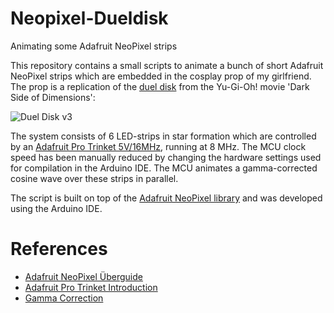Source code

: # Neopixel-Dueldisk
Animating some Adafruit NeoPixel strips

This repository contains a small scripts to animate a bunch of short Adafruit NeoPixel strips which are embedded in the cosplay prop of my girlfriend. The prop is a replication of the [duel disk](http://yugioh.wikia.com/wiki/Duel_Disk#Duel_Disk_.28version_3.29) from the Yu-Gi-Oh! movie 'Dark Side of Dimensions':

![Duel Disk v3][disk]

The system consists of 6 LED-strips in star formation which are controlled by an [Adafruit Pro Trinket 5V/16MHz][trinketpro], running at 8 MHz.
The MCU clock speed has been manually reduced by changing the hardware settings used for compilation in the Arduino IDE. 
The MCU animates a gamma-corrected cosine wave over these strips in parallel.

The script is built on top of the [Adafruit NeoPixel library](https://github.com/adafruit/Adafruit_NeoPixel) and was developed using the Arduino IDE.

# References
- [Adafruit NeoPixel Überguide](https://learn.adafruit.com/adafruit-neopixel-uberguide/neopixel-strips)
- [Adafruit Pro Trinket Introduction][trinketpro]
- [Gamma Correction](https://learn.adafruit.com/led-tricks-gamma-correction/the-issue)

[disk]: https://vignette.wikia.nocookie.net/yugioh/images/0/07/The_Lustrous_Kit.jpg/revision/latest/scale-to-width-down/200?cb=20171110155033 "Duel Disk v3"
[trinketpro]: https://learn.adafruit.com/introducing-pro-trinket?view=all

--

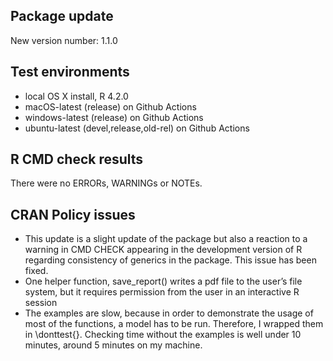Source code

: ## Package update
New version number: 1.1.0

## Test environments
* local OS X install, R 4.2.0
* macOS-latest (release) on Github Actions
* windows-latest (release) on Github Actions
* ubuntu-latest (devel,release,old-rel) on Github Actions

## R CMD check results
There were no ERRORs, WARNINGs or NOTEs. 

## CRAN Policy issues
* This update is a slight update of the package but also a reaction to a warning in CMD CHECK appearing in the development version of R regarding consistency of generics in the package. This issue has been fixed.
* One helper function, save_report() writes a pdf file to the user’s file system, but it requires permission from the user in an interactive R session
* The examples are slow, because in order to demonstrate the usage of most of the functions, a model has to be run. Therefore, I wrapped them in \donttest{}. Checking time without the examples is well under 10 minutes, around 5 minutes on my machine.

▶ **What is required**
Using the material above, transcribe exactly the lines from the line with "The script is" to the line with "- [Adafruit NeoPixel"; both count, and nothing else goes in.

▶ **Response for this exercise**
The script is built on top of the [Adafruit NeoPixel library](https://github.com/adafruit/Adafruit_NeoPixel) and was developed using the Arduino IDE.

# References
- [Adafruit NeoPixel Überguide](https://learn.adafruit.com/adafruit-neopixel-uberguide/neopixel-strips)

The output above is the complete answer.